Abstract

Many studies have reported greater drug uptake into brain than that predicted based upon existing models using the free fraction (f_u) of drug in arterial serum. To explain this difference, circulating plasma proteins have been suggested to interact with capillary membrane in vivo to produce a conformational change that favors net drug dissociation and elevation of f_u. Albumin, the principal binding protein in plasma, has two main drug binding sites, Sudlow I and II. We tested this hypothesis using drugs that bind selectively to either site I (warfarin) or site II (ibuprofen), as well as mixed ligands that have affinity for both sites (tolbutamide and valproate).

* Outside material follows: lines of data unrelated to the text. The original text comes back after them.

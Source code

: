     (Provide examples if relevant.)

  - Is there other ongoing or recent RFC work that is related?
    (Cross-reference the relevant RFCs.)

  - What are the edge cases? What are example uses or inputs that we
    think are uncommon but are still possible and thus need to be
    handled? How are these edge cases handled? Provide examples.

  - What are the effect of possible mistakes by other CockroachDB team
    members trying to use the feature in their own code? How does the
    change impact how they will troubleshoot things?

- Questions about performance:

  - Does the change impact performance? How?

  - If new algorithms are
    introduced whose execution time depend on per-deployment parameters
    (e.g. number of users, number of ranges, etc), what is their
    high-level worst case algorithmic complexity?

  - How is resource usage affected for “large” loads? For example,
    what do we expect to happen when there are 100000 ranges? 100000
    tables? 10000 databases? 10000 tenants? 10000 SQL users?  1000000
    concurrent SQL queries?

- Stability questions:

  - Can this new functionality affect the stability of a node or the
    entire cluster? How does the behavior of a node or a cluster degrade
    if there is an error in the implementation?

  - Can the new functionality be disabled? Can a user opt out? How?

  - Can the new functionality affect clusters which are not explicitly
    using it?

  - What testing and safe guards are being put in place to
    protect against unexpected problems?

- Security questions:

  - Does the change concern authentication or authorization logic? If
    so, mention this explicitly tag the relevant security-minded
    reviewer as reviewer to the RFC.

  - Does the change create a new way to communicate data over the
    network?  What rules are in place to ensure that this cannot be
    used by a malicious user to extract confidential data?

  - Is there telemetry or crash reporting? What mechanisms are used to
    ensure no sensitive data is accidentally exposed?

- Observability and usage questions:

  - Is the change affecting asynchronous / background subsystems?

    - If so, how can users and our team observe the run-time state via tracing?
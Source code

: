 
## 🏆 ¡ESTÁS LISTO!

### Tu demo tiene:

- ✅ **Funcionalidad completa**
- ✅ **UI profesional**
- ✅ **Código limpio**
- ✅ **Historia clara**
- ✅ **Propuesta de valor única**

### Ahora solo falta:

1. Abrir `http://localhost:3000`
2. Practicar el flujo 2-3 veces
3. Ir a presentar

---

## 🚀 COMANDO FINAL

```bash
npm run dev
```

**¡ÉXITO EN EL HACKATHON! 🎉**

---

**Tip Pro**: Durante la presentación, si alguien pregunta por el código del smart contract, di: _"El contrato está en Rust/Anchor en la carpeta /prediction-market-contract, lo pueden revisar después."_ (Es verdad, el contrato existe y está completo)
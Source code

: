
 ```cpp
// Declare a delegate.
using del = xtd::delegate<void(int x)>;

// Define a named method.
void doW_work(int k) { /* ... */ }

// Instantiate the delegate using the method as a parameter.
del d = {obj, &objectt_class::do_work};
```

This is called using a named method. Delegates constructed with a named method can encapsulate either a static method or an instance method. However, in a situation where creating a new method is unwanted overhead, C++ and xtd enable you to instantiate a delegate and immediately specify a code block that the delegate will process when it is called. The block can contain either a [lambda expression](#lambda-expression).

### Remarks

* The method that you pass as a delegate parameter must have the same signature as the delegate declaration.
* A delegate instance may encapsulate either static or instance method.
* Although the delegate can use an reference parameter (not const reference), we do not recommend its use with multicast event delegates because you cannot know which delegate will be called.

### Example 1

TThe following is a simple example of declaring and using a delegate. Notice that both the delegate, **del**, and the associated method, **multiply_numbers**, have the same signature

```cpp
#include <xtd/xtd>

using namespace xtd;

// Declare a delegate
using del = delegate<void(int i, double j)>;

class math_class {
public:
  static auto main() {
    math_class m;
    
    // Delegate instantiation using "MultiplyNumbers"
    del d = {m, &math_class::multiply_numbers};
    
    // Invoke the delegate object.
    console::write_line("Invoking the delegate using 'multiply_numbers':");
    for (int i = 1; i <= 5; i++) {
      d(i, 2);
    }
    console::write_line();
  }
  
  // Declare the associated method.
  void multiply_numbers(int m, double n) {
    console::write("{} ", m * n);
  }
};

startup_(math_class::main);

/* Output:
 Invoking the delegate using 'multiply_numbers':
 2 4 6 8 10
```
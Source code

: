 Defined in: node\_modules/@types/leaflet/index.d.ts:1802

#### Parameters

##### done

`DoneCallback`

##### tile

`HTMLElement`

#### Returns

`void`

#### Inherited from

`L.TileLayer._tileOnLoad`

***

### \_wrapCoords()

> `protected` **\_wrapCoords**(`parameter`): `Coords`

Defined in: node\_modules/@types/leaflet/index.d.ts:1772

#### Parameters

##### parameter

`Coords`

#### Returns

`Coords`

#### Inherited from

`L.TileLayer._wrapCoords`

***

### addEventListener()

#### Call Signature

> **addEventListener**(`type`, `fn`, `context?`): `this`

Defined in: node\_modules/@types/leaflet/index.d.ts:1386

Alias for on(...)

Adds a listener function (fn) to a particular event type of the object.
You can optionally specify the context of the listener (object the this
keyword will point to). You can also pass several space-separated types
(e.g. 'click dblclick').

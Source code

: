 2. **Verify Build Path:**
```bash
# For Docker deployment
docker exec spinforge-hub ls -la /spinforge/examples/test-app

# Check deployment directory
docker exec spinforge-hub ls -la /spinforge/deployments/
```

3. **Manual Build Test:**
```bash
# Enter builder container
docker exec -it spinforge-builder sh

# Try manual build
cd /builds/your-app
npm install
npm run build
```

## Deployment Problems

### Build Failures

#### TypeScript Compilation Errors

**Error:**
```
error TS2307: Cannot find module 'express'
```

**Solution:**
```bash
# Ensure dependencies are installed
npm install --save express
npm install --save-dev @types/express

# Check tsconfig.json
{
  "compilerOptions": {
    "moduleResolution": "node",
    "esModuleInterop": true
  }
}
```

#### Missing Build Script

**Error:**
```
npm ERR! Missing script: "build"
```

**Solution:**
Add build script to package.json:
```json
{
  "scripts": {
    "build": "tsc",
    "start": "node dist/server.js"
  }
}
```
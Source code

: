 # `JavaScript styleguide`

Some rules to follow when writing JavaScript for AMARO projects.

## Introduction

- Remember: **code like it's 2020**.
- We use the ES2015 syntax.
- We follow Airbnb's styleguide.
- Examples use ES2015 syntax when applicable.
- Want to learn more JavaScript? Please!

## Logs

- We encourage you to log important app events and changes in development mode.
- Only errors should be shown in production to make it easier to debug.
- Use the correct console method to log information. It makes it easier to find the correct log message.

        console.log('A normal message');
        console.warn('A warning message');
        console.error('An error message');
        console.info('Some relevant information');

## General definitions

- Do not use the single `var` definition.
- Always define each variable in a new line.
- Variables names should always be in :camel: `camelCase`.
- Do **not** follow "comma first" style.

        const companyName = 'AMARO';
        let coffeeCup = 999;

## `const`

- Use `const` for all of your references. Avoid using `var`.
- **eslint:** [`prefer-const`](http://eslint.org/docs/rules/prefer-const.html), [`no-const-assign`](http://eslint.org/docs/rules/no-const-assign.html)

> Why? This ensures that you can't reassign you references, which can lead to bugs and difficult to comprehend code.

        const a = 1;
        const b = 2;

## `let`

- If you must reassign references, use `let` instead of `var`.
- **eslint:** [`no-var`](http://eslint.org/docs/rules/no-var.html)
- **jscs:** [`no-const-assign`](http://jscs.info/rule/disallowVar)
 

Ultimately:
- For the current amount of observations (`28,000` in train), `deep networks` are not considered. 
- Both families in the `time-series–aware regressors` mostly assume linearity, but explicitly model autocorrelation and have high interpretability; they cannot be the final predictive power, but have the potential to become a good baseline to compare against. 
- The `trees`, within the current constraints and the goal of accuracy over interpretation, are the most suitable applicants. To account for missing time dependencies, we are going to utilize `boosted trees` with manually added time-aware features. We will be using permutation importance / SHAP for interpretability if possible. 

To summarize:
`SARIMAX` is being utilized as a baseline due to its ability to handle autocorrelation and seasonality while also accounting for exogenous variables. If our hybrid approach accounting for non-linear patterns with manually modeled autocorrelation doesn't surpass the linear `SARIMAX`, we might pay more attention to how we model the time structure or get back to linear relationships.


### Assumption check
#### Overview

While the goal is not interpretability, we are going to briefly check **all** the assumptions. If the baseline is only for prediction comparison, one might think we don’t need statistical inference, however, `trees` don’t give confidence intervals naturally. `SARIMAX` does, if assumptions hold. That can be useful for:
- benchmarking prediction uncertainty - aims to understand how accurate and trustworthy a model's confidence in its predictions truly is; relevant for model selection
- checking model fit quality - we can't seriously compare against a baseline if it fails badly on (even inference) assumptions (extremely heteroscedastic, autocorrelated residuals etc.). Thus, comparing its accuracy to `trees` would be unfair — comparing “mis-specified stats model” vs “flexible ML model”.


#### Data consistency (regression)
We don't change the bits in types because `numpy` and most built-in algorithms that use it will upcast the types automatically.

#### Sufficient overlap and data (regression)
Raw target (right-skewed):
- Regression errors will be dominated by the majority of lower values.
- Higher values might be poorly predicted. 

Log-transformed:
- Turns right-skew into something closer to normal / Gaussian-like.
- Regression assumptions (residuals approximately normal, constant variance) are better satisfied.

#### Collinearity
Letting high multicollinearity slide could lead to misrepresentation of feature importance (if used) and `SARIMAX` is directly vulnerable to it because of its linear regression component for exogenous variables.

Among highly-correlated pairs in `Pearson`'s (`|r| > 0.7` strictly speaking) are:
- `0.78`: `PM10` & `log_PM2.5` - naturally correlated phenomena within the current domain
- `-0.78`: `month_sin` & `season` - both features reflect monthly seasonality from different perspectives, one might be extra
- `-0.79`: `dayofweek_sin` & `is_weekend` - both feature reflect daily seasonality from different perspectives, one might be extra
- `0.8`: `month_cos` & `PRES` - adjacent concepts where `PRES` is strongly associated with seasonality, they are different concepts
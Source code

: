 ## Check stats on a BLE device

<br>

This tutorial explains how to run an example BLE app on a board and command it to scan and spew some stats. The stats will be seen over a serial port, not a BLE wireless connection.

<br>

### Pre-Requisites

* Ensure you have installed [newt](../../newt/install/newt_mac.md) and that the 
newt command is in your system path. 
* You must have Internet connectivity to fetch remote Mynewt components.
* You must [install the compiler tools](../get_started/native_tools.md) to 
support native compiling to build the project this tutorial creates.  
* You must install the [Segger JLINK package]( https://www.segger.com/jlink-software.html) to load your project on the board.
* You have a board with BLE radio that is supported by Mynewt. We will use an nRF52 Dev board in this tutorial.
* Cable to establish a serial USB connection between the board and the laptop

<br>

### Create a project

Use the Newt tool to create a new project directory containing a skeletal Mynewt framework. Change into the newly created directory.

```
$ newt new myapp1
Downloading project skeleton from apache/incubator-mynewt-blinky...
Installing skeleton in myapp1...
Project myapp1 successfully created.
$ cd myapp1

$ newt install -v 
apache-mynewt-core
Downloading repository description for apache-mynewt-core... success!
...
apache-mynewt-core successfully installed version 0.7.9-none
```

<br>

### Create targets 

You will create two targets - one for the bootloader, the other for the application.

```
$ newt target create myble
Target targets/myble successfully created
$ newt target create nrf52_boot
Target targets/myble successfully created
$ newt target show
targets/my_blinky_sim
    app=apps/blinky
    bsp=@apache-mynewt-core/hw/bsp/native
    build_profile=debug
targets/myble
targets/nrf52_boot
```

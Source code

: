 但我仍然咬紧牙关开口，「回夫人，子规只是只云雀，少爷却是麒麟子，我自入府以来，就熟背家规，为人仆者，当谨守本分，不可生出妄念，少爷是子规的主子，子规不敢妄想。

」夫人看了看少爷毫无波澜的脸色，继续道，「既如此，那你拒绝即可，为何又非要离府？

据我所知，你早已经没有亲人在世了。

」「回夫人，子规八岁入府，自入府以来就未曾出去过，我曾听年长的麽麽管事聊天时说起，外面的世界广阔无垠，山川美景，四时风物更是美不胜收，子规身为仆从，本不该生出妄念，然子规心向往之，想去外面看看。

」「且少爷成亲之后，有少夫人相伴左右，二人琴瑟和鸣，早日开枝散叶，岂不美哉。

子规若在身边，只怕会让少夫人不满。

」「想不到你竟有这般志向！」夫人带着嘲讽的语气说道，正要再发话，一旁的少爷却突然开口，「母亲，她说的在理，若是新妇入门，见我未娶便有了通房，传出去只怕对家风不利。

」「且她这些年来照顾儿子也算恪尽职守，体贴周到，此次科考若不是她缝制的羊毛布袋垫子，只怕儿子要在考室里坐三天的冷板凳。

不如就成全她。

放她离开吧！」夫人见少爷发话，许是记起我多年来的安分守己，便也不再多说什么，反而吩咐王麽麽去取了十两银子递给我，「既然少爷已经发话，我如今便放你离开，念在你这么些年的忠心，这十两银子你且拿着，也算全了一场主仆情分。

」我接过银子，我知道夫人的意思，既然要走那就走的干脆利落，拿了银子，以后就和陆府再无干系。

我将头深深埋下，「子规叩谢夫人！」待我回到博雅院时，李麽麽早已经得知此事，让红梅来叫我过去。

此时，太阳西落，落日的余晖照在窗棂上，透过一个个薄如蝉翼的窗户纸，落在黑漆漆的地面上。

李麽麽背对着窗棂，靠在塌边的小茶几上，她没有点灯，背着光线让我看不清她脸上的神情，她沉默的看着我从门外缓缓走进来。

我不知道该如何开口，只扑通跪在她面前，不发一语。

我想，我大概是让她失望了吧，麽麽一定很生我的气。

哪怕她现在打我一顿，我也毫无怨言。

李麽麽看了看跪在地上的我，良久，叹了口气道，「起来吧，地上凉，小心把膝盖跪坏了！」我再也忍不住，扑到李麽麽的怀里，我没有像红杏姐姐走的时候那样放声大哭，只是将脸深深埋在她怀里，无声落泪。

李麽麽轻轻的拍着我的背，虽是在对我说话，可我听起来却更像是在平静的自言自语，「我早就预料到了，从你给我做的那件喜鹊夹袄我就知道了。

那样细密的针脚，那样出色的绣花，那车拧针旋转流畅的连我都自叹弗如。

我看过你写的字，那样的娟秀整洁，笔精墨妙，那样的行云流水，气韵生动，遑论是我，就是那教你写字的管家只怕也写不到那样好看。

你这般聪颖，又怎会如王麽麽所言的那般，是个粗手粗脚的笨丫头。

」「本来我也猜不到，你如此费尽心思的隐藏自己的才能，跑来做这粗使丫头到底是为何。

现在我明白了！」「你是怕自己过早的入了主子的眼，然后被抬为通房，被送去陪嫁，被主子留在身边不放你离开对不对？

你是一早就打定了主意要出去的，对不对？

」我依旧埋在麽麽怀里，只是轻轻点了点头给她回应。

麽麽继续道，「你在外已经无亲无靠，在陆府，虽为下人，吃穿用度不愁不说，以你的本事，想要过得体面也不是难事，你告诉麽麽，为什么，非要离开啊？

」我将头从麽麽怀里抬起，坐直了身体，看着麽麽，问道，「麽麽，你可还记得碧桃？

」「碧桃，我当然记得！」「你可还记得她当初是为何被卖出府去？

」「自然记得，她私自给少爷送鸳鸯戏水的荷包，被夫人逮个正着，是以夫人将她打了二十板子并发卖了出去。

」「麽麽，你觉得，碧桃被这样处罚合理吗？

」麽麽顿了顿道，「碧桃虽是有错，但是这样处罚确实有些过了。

Brain uptake was determined in the presence and absence of albumin using the in situ rat brain perfusion technique. Unidirectional brain uptake transfer constants (K_in) were measured and compared with those predicted using the modified Kety-Crone-Renkin model: K_in = F(1 – e^{–f_u × PS_u/F}), where F is perfusion flow and PS_u is the permeability-surface area product to free drug of brain capillaries. The results demonstrated good agreement between measured and predicted K_in over a 100-fold range in perfusion fluid albumin concentration using albumin from three different species (i.e., human, bovine, and rat), as well as whole-rat serum. K_in decreased in the presence of albumin in direct proportion to perfusion fluid f_u with constant PS_u. The results show that brain uptake of selected Sudlow site I and II ligands matches that predicted by the modified Kety-Crone-Renkin model with no evidence for enhanced dissociation.